BNY Mellon announced this week it was set to begin receiving clients’ cryptocurrencies, the culmination of an initiative the bank rolled out in February 2021 to develop a multi-asset digital custody and administration platform to hold, transfer and issue crypto on behalf of asset-management clients.
The move positions BNY Mellon as the first U.S.-based systemically important financial institution (SIFI) to store digital currencies and allow customers to use one custody platform for traditional and crypto holdings, the bank said.
Dollar and digital bank Custodia, which has been waiting 2½ years for a Fed master account, sued the Federal Reserve in June over what it claims is an “unlawful delay” in processing its application.
The Fed’s own standard form agreement states the process should take five to seven business days, the Wyoming-based bank alleges in the complaint.
BNY Mellon’s announcement Tuesday spurred Custodia to file a supplemental brief, urging the court to take notice of the development, claiming it “aligns precisely with the allegations of favoritism” Custodia raised over the summer.
While participating as a panelist at DC Fintech Week, Custodia Bank CEO Caitlin Long addressed BNY Mellon’s crypto announcement and accused the Fed of hypocrisy.
"You will see a filing from my company in that lawsuit pertaining to the announcement this morning because the Federal Reserve filed filings last week talking about the risk to the financial system from crypto and then today a Federal Reserve-supervised bank holding company enters crypto," Long said. "We've been waiting two and a half years to do that.”
Custodia, formerly known as Avanti, was granted a special-purpose depository institution (SPDI) license in Wyoming in 2020, and is seeking access to the Federal Reserve’s banking system for clearing U.S. dollar transactions without having to use an intermediary bank.

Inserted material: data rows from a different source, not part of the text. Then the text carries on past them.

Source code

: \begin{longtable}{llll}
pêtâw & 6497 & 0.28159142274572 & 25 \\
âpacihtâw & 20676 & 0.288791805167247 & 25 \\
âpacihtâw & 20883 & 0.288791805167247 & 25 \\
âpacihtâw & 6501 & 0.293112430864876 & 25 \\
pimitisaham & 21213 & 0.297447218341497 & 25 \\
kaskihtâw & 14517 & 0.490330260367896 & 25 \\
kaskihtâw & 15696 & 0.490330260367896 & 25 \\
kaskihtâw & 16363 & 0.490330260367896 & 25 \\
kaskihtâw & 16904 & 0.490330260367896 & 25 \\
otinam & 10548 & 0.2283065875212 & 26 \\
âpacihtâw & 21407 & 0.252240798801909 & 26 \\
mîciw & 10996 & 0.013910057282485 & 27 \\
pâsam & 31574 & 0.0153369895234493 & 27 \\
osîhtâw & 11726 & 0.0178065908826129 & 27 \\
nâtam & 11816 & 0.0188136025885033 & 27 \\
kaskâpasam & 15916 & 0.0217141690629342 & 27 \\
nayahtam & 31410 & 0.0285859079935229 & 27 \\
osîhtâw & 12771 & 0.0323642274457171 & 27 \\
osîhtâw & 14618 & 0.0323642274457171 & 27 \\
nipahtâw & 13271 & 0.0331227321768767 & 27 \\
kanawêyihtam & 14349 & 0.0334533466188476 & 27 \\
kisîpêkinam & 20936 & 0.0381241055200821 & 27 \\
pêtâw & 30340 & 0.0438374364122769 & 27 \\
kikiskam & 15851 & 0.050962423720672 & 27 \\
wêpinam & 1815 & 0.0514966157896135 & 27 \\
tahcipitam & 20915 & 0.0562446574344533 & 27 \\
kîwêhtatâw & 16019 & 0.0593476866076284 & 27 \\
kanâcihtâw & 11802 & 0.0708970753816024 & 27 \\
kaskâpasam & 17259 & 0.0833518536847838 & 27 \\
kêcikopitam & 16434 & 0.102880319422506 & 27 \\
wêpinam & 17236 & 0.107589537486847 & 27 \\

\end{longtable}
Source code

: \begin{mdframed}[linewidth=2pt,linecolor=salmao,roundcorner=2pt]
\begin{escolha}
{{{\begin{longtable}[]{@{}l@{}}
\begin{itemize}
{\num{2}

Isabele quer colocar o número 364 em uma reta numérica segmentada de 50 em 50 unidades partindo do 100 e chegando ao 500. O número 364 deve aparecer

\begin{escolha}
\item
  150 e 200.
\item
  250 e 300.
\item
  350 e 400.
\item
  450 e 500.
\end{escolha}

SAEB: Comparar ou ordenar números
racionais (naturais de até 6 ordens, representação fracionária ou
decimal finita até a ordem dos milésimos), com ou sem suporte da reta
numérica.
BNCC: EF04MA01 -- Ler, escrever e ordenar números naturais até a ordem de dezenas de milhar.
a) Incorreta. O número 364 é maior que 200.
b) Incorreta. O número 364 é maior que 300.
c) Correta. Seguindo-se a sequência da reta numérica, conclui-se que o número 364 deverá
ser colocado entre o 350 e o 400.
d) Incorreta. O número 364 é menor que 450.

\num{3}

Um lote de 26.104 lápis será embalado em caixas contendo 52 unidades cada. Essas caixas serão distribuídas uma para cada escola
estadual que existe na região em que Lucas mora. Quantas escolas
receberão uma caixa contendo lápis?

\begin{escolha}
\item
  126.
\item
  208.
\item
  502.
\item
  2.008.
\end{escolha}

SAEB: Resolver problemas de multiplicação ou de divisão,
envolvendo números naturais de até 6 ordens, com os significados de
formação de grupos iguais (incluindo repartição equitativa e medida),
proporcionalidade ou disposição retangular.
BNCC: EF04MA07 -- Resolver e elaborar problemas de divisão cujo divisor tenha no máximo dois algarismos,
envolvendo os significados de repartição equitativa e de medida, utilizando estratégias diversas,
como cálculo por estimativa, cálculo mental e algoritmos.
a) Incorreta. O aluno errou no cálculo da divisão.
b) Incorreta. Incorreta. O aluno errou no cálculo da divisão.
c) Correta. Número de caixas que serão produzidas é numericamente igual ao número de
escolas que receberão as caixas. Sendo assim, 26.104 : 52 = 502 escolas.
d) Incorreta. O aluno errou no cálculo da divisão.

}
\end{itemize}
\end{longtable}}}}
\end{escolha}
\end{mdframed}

The bank said access to a master account is vital to its ability to operate effectively and efficiently.
Referencing a report the Fed released last month in which it warned of the risks and challenges digital assets pose to the financial system, Long said BNY Mellon’s crypto announcement showcased the regulator’s lack of consistency.
“Look at what the Fed actually said last week versus what it did today,” Long said.
In its lawsuit, Custodia said BNY Mellon’s announcement directly refutes the Fed’s argument that “allowing banks with master accounts to provide custodial services for digital assets poses systemic risks that warrant additional evaluation, thus justifying indefinite delay.”
The move is an example of the Federal Reserve “picking winners and losers," tweeted Tyler Lindholm, state policy director for Sen. Cynthia Lummis, R-WY, whose office is spearheading legislation that would create a regulatory framework for digital assets.
"They 'picked' the oldest bank in the U.S. to custody but have blocked Fintech startup banks in Wyoming," said Lindholm, a former co-chair of the Wyoming Blockchain Task Force.